Here is rsync Series :

1.rsync( One ): Basic commands and usage <>

2.rsync( Two ):inotify+rsync Detailed description and sersync

3.rsync Algorithm principle and workflow analysis <>

4.rsync Technical Report ( translate ) <>

5.rsync Working mechanism ( translate ) <> rsync translate (rsync Command manual in Chinese ) <>

This article is rsync Official recommendation How Rsync Works <>
Translation of , The main content is Rsync Glossary and simple version rsync working principle . This article is not translated completely , Foreword skipped , But for the integrity of the article , The original text of the foreword remains .

Collection of my translations :

How Rsync Works
A Practical Overview


The original Rsync technical report
<> and Andrew Tridgell's Phd
thesis (pdf) <> Are both excellent
documents for understanding the theoretical mathematics and some of the
mechanics of the rsync algorithm. Unfortunately they are more about the theory
than the implementation of the rsync utility (hereafter referred to as Rsync).

In this document I hope to describe...

* A non-mathematical overview of the rsync algorithm.
* How that algorithm is implemented in the rsync utility.
* The protocol, in general terms, used by the rsync utility.
* The identifiable roles the rsync processes play.
This document be able to serve as a guide for programmers needing something of
an entré into the source code but the primary purpose is to give the reader a
foundation from which he may understand

* Why rsync behaves as it does.
* The limitations of rsync.
* Why a requested feature is unsuited to the code-base.
This document describes in general terms the construction and behaviour of
Rsync.
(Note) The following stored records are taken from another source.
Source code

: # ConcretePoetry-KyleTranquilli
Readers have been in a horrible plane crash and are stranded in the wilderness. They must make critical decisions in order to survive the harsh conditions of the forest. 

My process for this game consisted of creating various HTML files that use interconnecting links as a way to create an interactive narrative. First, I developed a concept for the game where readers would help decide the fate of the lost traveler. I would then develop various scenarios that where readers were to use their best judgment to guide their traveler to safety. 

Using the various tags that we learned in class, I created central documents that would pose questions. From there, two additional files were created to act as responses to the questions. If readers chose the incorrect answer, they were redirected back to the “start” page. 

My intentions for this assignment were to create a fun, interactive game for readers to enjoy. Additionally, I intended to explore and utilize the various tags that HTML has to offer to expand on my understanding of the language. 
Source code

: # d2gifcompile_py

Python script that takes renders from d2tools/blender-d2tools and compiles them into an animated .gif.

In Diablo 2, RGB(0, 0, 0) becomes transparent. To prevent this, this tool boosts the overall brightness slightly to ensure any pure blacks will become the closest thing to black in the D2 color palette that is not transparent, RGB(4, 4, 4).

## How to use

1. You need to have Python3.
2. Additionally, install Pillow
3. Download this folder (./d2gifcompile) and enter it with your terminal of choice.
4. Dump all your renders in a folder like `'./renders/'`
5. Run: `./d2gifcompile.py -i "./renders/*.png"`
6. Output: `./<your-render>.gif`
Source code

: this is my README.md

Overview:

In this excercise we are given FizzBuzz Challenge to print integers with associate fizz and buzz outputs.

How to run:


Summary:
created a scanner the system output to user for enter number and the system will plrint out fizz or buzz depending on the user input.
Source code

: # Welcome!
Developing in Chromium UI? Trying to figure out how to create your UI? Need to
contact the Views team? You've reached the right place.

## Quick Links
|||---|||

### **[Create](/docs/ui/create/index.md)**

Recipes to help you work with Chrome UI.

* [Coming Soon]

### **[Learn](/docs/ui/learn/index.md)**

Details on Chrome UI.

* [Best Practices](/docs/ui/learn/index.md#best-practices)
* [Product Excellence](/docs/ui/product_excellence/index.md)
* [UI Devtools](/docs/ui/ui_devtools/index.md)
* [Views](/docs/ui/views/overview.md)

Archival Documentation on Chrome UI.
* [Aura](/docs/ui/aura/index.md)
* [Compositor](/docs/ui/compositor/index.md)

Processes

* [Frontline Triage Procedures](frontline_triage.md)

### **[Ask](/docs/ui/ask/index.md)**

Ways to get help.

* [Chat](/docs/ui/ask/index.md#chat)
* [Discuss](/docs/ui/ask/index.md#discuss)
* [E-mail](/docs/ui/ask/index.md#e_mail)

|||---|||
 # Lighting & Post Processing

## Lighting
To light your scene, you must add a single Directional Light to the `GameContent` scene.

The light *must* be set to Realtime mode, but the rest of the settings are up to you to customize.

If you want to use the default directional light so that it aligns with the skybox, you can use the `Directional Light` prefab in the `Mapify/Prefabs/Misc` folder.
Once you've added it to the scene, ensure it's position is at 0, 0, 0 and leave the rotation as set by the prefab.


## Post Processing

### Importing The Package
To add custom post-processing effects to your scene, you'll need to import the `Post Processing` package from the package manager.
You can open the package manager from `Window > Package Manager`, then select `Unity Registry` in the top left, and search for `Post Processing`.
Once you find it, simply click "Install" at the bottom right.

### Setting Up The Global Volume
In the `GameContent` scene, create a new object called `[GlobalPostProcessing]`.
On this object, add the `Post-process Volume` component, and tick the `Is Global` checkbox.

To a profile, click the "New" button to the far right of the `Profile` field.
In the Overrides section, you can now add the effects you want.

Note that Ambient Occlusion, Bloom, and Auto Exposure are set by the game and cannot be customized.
In some cases details and exceptions that would contribute to specific
accuracy have been sacrificed for the sake meeting the broader goals.

Processes and Roles

When we discuss rsync Time , We use special terms to represent different processes and their roles in task execution . For convenience , Communicate more accurately , It's very important to use the same language ; similarly , In a specific context , It's also important to use fixed terms to describe the same things . stay Rsync In mailing list , There are always people who are right role and processes Create doubt . For these reasons , I'm going to define some of the things that will be used in the future role and process Terms of .



client( client ) Synchronization process will be started .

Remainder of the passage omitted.